The way the calculations are performed is that for each time interval, the values of interest are stored so that once all the calculations are completed, the values of interest can be plotted to show how various things change with the time increments. The acceleration, velocity and distance travelled at each time interval are all stored during the loop and are plotted as a function of time at the end of the calculations in the graphs shown below.

The resulting graph of acceleration versus time initially looks a bit odd, but that's because the incline has three sections each with a different gradient. The calculations for acceleration are based on the slope of the gradient, so when the gradient changes, the acceleration changes instantaneously in the calculations, decreasing for flatter slopes. In the real world, the acceleration would change gradually as the wagons went from one gradient to another, so the calculations are inaccurate because of this. Because acceleration decrease instantaneously in the calculations, but would decrease gradually in the real world, this means that the calculations actually underestimate the actual final velocity. It is clear that as the runaway wagons head downhill, the acceleration decreases at each flatter gradient, and with drag from air resistance (red line), the acceleration decreases even further. The acceleration curve for the wagons without drag (blue line) drops below that of the red red line at the end because the wagons without drag move faster, so they reach the bottom of the incline which is flat, before the wagons with drag. Naturally, the calculations have to proceed until the wagons with drag reach the end.

The graph of velocity as a function of time also shows the different velocities for the three different gradients, but the differences are not quite so obvious.

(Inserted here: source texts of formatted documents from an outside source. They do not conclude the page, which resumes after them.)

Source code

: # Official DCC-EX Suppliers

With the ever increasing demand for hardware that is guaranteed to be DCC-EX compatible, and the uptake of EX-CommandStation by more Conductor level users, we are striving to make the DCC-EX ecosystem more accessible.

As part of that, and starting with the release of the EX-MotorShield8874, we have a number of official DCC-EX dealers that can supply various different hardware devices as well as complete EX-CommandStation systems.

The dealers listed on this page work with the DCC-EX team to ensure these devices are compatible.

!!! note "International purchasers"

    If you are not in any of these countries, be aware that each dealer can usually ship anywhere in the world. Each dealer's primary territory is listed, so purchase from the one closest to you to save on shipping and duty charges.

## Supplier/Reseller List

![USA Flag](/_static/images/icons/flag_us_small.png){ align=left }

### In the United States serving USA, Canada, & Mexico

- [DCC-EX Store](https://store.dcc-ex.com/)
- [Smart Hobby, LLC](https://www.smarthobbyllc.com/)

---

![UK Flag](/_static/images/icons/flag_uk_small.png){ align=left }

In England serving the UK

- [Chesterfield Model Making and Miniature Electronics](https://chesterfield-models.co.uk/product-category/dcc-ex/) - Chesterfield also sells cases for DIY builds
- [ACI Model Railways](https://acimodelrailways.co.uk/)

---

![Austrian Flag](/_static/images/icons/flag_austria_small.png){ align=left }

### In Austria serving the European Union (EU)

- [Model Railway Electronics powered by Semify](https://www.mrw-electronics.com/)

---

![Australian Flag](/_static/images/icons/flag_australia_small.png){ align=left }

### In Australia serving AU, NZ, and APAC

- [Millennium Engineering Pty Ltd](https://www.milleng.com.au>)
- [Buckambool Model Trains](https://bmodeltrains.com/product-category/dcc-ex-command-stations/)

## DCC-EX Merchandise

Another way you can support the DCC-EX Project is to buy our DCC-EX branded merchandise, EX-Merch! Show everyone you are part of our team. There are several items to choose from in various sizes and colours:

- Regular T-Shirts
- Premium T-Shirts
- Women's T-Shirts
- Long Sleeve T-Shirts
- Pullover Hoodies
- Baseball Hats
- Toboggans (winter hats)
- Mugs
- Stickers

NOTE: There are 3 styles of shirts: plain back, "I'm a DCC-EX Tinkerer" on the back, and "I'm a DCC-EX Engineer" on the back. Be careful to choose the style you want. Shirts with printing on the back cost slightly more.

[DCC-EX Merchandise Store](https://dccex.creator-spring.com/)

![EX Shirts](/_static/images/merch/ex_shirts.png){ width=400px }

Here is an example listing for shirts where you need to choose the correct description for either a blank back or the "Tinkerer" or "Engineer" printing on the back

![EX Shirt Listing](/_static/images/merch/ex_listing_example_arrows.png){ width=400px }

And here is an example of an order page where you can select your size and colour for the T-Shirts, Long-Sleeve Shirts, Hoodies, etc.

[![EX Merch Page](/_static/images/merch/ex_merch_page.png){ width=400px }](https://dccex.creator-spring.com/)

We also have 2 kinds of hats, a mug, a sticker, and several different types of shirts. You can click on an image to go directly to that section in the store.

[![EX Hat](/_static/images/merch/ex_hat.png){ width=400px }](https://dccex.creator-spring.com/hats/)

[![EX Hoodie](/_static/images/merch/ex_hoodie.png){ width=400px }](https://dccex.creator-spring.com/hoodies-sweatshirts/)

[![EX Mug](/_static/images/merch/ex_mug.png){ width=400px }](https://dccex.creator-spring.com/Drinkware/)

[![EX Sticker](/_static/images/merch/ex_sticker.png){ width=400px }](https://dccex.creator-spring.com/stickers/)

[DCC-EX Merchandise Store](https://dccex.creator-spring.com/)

As expected, the velocity is slower for the wagons when the drag is considered (red line). After 44.647 seconds, the velocity of the wagons with drag reach 113.36 mph. At the very end, the wagons without drag reach the end of the incline before the wagons with drag (there is a very small horizontal line at the end of the blue line). This indicates that the wagons without drag have reached the bottom of the incline where the velocity would be constant or slowing down.

The graph of distance as a function of time progressively increases until the wagons reach the end of the incline, although the distance reached at the end is slightly less for the wagons with drag than for the wagons without drag.

This last graph, below, shows the distances travelled for the wagons for each tiny time increment of the programming loop. This is really a test to see how fine the time and distance increments in the calculation are. The incremental distances really are in units of millimeters, meaning that the wagons move just a matter of a few millimeters for each 0.001 second time increments. Towards the end of the run as the wagons reach their maximum velocities, the wagons are still only travelling about 50 mm (5 cm) for each time increment. This is a pretty small distance and so the inaccuracies introduced by virtue of doing this calculation with a loop rather than with calculus are probably sufficiently small to not make an appreciable difference to the final outcome.

With the need for some assumptions, for it is impossible to know all the details with certainty, these calculations (if they are correct) show that the final velocity of the runaway ironstone wagons with rolling friction and drag due to air resistance would have reached 50.676 m/s or 113.36 mph after 44.647 seconds and the wagons would have reached a final acceleration of 0.659643 m/s2 at the bottom of Ingleby Incline. That is quite a speed and with 50 tons of weight this would have resulted in a tremendous force at the bottom.